English artist (1915-2008)

Eileen Constance Greenwood RE (26 May 1915 – 23 June 2008) was an English artist, printmaker, and art teacher, specializing in etching and aquatint. She is also rarely known by her maiden name of Eileen Messenger.

==Biography==
The daughter of Harold Messenger and Nellie Spackman, who had married the year before, she was born in London in 1915. She was educated at the Camden School for Girls and studied at the Royal College of Art from 1934 to 1937, the Courtauld Institute of Art and Goldsmiths' College. In 1935 she became an Associate in Design of the Royal College of Art. In 1939 she married the artist Ernest Greenwood (1913–2009), later a long-serving president of the Royal Watercolour Society, and they had one daughter, Dorelia, born at Witney in 1943.

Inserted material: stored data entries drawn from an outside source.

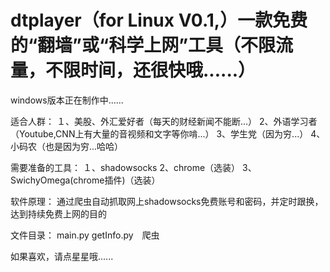 # dtplayer（for Linux V0.1,）一款免费的“翻墙”或“科学上网”工具（不限流量，不限时间，还很快哦......）
windows版本正在制作中......

适合人群：
１、美股、外汇爱好者（每天的财经新闻不能断...）
2、外语学习者（Youtube,CNN上有大量的音视频和文字等你啃...）
3、学生党（因为穷...）
4、小码农（也是因为穷...哈哈）

需要准备的工具：
１、shadowsocks
2、chrome（选装）
3、SwichyOmega(chrome插件)（选装）

软件原理：
通过爬虫自动抓取网上shadowsocks免费账号和密码，并定时跟换，达到持续免费上网的目的

文件目录：
main.py 
getInfo.py　爬虫


如果喜欢，请点星星哦......
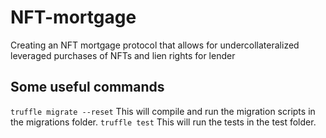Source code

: # NFT-mortgage
Creating an NFT mortgage protocol that allows for undercollateralized leveraged purchases of NFTs and lien rights for lender

## Some useful commands

`truffle migrate --reset` 
This will compile and run the migration scripts in the migrations folder.
`truffle test`
This will run the tests in the test folder.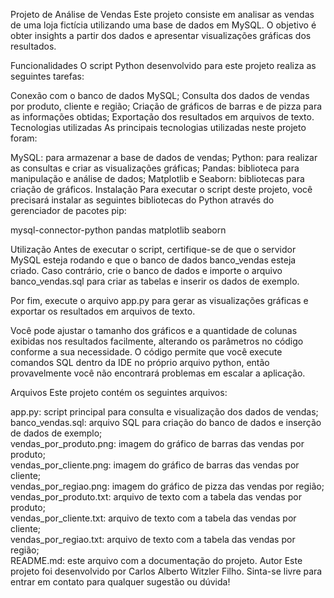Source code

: Projeto de Análise de Vendas
Este projeto consiste em analisar as vendas de uma loja fictícia utilizando uma base de dados em MySQL. O objetivo é obter insights a partir dos dados e apresentar visualizações gráficas dos resultados.

Funcionalidades
O script Python desenvolvido para este projeto realiza as seguintes tarefas:

Conexão com o banco de dados MySQL;
Consulta dos dados de vendas por produto, cliente e região;
Criação de gráficos de barras e de pizza para as informações obtidas;
Exportação dos resultados em arquivos de texto.
Tecnologias utilizadas
As principais tecnologias utilizadas neste projeto foram:

MySQL: para armazenar a base de dados de vendas;
Python: para realizar as consultas e criar as visualizações gráficas;
Pandas: biblioteca para manipulação e análise de dados;
Matplotlib e Seaborn: bibliotecas para criação de gráficos.
Instalação
Para executar o script deste projeto, você precisará instalar as seguintes bibliotecas do Python através do gerenciador de pacotes pip:

mysql-connector-python
pandas
matplotlib
seaborn

Utilização
Antes de executar o script, certifique-se de que o servidor MySQL esteja rodando e que o banco de dados banco_vendas esteja criado. Caso contrário, crie o banco de dados e importe o arquivo banco_vendas.sql para criar as tabelas e inserir os dados de exemplo.


Por fim, execute o arquivo app.py para gerar as visualizações gráficas e exportar os resultados em arquivos de texto.

Você pode ajustar o tamanho dos gráficos e a quantidade de colunas exibidas nos resultados facilmente, alterando os parâmetros no código conforme a sua necessidade.
O código permite que você execute comandos SQL dentro da IDE no próprio arquivo python, então provavelmente você não encontrará problemas em escalar a aplicação.

Arquivos
Este projeto contém os seguintes arquivos:

app.py: script principal para consulta e visualização dos dados de vendas;<br>
banco_vendas.sql: arquivo SQL para criação do banco de dados e inserção de dados de exemplo;<br>
vendas_por_produto.png: imagem do gráfico de barras das vendas por produto;<br>
vendas_por_cliente.png: imagem do gráfico de barras das vendas por cliente;<br>
vendas_por_regiao.png: imagem do gráfico de pizza das vendas por região;<br>
vendas_por_produto.txt: arquivo de texto com a tabela das vendas por produto;<br>
vendas_por_cliente.txt: arquivo de texto com a tabela das vendas por cliente;<br>
vendas_por_regiao.txt: arquivo de texto com a tabela das vendas por região;<br>
README.md: este arquivo com a documentação do projeto.
Autor
Este projeto foi desenvolvido por Carlos Alberto Witzler Filho. Sinta-se livre para entrar em contato para qualquer sugestão ou dúvida!
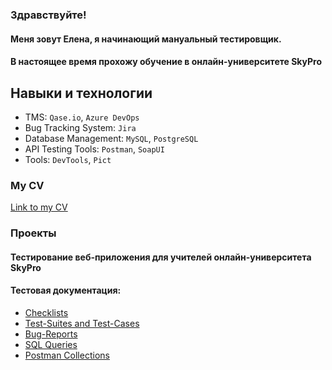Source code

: ### Здравствуйте!
#### Меня зовут Елена, я начинающий мануальный тестировщик.
#### В настоящее время прохожу обучение в онлайн-университете SkyPro

## Навыки и технологии
- TMS: ``Qase.io``,  ``Azure DevOps``
- Bug Tracking System: ``Jira``
- Database Management: ``MySQL``, ``PostgreSQL``
- API Testing Tools: ``Postman``, ``SoapUI``
- Tools: ``DevTools``, ``Pict``

### My CV
[Link to my CV](https://drive.google.com/file/d/1WxXPfxeneMhwS_dxKFLq78zBiNaQdEi0/view?usp=sharing)


### Проекты
#### Тестирование веб-приложения для учителей онлайн-университета SkyPro
#### Тестовая документация: 
- [Checklists](https://github.com/ElenaKhuttonen/Checklists)
- [Test-Suites and Test-Cases](https://github.com/ElenaKhuttonen/TestCases)
- [Bug-Reports](https://github.com/ElenaKhuttonen/Bug_Report)
- [SQL Queries](https://github.com/ElenaKhuttonen/SQL-Queries)
- [Postman Collections](https://github.com/ElenaKhuttonen/TestCases_API)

Greenwood was the founding Principal of the Sittingbourne College of Education, which was the first day-college for student teachers in Kent and was opened by Princess Marina.

Greenwood exhibited works at the Royal Academy, at the Royal Institute of Painters in Water Colours and with both the Society of Women Artists and the London Group, and she had many solo exhibitions around Britain. In 1953, The Studio reported on an exhibition in Kensington that "Eileen Greenwood's excursions in flowers and still life have extracted the exotic quality of Austrian flora with authority". In 1975 she was elected a Fellow of the Royal Society of Painter-Etchers and Engravers.

Greenwood's work is represented in collections in Europe, the US, and Australia.